You recently blogged that housing prices dropped 1.7 per cent in the March quarter, the biggest fall since the Global Financial Crisis. What are you expecting for the next quarter?

Steve Keen: I think you’re not likely to see falls of above 2.5 per cent per quarter, but you’re likely to see falls bouncing around between that 1.5-2.5 per cent level. And, the real force behind this, and this is, finally I’m getting some traction on even the property lobby listening to this point, what causes house prices to rise is rising debt, and what causes them to fall is falling debt. So actually to keep house prices rising you need accelerating levels of debt. We are now seeing decorating mortgage debt. So, we’re still getting a slow rise out of the level of mortgage debt but it’s rising much more slowly and that actually means just like a car that’s still going forward, but going forward at a slower speed, it’s actually decelerating. And, that deceleration is translating very quickly into falling house prices. And, the deceleration has only just begun and it’s got a long way to go and I think that’s what’s going to continue driving house prices down.

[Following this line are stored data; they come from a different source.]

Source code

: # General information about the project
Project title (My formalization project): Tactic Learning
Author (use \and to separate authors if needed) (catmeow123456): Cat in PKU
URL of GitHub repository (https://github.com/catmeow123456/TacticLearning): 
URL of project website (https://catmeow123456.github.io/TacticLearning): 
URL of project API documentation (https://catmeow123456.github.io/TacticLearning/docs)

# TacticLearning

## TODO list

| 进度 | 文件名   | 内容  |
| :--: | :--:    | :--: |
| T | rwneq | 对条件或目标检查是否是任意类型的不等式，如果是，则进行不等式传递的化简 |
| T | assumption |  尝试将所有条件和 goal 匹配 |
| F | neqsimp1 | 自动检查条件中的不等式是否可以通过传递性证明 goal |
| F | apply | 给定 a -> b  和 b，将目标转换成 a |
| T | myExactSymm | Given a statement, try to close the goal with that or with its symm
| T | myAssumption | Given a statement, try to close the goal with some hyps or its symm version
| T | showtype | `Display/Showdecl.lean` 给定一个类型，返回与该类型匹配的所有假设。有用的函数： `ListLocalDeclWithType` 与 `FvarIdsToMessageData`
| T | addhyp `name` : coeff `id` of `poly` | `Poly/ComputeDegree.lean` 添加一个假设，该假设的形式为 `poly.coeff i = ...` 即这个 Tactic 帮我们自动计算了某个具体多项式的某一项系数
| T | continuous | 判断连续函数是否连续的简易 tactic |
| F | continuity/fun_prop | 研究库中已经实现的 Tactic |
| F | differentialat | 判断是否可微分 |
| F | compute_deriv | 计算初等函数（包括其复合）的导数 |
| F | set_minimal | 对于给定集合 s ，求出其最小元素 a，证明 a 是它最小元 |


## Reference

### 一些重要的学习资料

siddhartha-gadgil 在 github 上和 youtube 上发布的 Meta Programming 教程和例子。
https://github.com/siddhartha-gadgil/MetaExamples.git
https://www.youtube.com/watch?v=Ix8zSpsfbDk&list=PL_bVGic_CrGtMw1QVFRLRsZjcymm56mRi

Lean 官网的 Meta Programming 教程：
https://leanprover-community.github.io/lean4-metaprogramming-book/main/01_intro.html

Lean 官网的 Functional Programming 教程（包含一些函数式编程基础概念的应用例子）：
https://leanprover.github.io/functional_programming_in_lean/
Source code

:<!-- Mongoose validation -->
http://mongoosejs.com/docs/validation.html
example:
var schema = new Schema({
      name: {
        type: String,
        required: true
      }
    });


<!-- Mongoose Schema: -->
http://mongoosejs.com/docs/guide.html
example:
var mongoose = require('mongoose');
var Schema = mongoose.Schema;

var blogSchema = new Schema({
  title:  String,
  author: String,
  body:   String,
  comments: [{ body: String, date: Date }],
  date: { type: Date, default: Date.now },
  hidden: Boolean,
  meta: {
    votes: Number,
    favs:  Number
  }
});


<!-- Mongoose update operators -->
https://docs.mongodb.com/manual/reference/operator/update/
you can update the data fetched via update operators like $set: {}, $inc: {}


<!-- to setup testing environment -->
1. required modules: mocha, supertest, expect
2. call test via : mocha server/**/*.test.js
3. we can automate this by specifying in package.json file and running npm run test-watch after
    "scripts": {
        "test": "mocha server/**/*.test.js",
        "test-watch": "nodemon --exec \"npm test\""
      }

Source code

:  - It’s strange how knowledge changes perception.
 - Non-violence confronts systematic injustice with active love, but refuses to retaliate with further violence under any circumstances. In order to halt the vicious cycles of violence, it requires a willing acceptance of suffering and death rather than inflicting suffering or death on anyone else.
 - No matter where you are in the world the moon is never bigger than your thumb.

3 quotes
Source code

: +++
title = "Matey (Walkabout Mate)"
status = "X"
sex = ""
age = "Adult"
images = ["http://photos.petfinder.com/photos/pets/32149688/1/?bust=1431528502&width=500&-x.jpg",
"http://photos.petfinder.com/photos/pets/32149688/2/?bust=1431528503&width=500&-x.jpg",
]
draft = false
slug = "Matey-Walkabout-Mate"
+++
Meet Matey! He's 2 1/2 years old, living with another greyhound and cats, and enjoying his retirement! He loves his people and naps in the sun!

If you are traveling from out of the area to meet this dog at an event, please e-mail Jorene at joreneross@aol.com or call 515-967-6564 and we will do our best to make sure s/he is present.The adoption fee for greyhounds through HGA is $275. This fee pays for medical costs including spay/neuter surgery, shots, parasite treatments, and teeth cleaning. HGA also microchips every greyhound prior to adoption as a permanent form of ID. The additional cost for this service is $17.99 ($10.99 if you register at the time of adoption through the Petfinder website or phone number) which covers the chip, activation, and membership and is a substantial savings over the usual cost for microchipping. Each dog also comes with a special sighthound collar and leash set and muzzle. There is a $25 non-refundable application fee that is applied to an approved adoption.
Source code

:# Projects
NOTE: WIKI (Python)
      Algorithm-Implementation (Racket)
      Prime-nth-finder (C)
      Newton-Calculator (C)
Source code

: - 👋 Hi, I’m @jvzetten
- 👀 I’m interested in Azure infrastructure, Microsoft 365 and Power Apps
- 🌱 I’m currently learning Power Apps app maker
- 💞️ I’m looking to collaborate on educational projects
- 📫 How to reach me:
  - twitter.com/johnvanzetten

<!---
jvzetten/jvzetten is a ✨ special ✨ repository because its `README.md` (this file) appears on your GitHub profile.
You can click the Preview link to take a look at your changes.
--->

Let’s say house prices fall 20 per cent over the next year or two. What are we likely to see?

Steve Keen: I think, obviously the government will dive in and try to rescue it. Both parties here, I call them tweedledum and tweedledee, that’s not original but it’s certainly apt. And, they both claim that they want to have affordable housing, but really they’ve both had economic policies which, whether they’re conscious of it or not, have been dominated by encouraging people to borrow and speculate into a rising asset markets and that causing general economic largesse. So they want to have accordable expensive housing, that’s their policy. And, when they see house prices falling they’ll dive in and try to rescue them. It’ll take them about two years to do it I think. They can’t dive in as fast as they did last time around, but that was what the American’s did as well. Now, that’s slightly attenuated the fall in house prices two years out. But, inevitably what you have, when you had a burst on a speculative bubble, people have simply been buying house prices not because they want to live in them or because they want to make money renting them, but because they want to get the capital gain. As people realise the capital gain is gone, and if you talk about a 20 per cent fall, that’s a large hit to people who bought in the last four or five years, and those that bought before that want to sell now before they lose the gain they’ve made, you get a huge overhang of unsold properties. And, that’s what’s happening, we’re getting the beginning of that overhang now. As that grows, even if the government tries to do something, if it can’t cause house prices to start rising once more, then the same effect will come back again. And, as the American’s are seeing now, house prices will continue falling. So, it’s a bit of a bounce and then back down again, the bounce caused by government intervention.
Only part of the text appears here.